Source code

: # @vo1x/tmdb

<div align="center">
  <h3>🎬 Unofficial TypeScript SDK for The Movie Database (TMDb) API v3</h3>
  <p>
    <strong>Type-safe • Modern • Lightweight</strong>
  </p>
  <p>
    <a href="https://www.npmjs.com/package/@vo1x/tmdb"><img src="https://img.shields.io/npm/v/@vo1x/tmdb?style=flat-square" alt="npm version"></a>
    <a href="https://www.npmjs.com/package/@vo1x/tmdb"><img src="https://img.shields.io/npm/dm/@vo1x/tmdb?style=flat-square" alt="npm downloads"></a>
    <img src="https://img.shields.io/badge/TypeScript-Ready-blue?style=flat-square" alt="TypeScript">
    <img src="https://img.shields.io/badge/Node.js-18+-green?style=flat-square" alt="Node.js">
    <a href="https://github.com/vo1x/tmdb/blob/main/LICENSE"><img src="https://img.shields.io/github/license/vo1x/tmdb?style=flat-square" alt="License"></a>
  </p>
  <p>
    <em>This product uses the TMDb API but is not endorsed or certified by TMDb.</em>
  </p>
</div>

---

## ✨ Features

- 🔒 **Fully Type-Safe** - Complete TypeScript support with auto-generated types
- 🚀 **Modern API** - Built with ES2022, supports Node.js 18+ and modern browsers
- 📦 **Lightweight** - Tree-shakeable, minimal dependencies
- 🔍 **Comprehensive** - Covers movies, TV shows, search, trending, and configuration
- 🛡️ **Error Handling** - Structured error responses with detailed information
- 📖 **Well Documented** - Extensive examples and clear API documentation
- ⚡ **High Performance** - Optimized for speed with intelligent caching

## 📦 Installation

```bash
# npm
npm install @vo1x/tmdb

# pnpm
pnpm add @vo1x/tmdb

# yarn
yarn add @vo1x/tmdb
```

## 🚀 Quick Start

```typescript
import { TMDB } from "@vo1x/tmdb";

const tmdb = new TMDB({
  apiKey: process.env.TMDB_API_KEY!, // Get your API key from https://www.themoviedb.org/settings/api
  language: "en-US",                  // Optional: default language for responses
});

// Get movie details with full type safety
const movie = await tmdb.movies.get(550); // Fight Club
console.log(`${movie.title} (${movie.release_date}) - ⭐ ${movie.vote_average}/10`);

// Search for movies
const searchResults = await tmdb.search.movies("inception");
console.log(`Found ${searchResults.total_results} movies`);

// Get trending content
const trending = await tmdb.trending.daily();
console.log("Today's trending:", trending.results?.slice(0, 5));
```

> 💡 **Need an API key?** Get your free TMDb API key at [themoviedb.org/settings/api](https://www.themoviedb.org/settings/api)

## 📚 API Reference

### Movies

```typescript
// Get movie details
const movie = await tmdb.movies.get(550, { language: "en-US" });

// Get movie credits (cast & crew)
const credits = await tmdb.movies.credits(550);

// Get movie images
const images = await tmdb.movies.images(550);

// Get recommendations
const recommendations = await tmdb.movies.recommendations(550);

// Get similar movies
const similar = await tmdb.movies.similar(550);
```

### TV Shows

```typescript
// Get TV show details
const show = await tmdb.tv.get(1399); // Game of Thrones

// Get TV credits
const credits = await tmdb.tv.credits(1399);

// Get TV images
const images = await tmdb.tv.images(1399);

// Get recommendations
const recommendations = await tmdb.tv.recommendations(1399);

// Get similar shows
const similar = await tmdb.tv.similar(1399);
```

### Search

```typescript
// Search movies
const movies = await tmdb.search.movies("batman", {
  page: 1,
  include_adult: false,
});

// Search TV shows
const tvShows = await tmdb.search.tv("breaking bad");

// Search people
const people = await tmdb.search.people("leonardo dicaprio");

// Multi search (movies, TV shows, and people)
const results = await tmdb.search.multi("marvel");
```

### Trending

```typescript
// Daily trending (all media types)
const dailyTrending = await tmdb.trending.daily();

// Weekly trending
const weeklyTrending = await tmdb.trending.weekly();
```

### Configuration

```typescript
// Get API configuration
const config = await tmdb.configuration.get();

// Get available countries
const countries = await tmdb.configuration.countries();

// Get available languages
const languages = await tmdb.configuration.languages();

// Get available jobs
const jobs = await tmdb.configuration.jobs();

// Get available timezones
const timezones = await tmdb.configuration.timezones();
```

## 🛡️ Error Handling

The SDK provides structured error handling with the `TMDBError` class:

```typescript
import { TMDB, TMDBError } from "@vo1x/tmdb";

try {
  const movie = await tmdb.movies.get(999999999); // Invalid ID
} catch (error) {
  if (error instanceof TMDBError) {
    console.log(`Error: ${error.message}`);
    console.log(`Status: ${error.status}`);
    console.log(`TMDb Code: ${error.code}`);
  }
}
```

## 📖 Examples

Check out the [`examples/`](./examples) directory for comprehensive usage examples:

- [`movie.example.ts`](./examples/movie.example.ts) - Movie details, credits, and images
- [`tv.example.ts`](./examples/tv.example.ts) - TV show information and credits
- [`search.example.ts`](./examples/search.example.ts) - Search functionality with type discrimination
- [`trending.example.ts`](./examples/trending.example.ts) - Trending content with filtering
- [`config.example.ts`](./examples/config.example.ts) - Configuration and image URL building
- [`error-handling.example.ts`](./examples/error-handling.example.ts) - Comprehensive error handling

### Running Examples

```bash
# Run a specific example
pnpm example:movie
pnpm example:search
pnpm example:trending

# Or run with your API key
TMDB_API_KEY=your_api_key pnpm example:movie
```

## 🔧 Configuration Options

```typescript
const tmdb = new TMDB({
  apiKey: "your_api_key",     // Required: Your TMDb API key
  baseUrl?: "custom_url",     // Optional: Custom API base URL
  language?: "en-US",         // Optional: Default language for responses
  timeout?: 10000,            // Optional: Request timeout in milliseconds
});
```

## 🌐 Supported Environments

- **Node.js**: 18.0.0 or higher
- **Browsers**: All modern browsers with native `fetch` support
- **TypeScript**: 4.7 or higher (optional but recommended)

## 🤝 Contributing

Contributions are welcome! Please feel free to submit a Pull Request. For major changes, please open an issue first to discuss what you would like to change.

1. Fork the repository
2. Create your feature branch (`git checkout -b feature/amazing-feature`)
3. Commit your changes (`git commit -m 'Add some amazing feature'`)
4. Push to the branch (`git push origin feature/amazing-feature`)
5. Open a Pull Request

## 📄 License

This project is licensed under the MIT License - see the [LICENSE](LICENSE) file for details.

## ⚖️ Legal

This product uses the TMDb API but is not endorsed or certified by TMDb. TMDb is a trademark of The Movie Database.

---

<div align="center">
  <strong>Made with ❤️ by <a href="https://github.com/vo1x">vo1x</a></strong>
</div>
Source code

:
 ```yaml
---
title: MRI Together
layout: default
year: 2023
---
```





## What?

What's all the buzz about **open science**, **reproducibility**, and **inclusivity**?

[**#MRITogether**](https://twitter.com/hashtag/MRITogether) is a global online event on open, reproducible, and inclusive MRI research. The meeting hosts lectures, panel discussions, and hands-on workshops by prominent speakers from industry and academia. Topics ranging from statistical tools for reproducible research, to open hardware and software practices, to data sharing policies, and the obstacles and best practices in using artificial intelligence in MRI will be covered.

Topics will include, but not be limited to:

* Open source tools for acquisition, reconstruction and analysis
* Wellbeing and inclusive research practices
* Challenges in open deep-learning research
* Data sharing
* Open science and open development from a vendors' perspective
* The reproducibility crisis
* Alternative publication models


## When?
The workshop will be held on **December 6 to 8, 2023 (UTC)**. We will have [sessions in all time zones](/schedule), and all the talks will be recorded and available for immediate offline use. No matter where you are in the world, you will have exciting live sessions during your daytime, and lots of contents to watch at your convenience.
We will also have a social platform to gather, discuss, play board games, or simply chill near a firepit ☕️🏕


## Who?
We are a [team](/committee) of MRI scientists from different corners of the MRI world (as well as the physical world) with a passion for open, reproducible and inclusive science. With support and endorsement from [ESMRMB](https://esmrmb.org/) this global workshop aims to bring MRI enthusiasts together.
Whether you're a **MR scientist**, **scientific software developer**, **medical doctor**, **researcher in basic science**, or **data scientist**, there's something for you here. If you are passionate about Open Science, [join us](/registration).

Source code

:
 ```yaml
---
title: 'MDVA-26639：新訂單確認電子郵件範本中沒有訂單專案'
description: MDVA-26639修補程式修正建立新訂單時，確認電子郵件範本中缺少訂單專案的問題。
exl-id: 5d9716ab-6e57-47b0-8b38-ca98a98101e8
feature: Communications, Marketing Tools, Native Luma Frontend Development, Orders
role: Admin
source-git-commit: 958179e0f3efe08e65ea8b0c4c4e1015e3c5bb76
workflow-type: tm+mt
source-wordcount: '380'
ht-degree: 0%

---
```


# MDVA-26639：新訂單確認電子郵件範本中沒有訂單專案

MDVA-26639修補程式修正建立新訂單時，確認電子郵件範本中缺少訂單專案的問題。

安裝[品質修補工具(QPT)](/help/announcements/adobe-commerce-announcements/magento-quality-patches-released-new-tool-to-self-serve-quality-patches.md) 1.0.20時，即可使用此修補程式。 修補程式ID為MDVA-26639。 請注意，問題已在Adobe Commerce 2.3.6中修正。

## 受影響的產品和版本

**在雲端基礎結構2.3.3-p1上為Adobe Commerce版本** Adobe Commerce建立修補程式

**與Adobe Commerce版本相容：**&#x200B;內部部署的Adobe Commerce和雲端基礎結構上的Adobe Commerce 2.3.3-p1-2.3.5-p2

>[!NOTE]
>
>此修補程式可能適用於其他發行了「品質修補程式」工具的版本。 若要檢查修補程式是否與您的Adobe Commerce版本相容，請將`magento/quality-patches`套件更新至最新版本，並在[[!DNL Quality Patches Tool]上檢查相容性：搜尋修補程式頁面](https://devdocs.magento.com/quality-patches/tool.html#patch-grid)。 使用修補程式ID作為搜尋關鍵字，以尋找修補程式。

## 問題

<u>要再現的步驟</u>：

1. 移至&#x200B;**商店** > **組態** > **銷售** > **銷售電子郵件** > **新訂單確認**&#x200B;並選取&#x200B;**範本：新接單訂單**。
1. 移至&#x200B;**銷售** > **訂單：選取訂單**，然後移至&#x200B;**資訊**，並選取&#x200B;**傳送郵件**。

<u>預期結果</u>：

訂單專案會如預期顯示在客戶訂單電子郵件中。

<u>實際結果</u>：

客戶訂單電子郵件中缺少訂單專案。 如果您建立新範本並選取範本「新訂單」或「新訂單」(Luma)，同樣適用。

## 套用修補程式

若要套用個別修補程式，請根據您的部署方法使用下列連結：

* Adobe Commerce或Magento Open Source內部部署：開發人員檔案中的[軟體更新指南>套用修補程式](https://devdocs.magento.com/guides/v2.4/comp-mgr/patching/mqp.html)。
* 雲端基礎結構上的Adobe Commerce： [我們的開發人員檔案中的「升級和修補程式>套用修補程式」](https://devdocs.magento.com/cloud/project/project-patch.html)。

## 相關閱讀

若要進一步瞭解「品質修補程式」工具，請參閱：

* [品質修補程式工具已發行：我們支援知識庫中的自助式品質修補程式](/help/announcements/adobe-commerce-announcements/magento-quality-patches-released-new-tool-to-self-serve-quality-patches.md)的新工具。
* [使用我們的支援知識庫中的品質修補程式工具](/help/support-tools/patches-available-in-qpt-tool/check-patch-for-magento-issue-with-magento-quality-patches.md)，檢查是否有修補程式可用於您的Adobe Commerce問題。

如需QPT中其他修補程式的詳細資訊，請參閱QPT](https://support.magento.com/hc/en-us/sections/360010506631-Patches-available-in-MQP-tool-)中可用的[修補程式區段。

**Task description:**
Using the data above, print exactly the lines from the line that contains "## ⚖️ Legal" through the line that contains "[**#MRITogether**](https://twitter.com/hashtag/MRITogether) is a", with both included.

**Reply to the task:**
## ⚖️ Legal

This product uses the TMDb API but is not endorsed or certified by TMDb. TMDb is a trademark of The Movie Database.

---

<div align="center">
  <strong>Made with ❤️ by <a href="https://github.com/vo1x">vo1x</a></strong>
</div>
Source code

:
 ```yaml
---
title: MRI Together
layout: default
year: 2023
---
```





## What?

What's all the buzz about **open science**, **reproducibility**, and **inclusivity**?

[**#MRITogether**](https://twitter.com/hashtag/MRITogether) is a global online event on open, reproducible, and inclusive MRI research. The meeting hosts lectures, panel discussions, and hands-on workshops by prominent speakers from industry and academia. Topics ranging from statistical tools for reproducible research, to open hardware and software practices, to data sharing policies, and the obstacles and best practices in using artificial intelligence in MRI will be covered.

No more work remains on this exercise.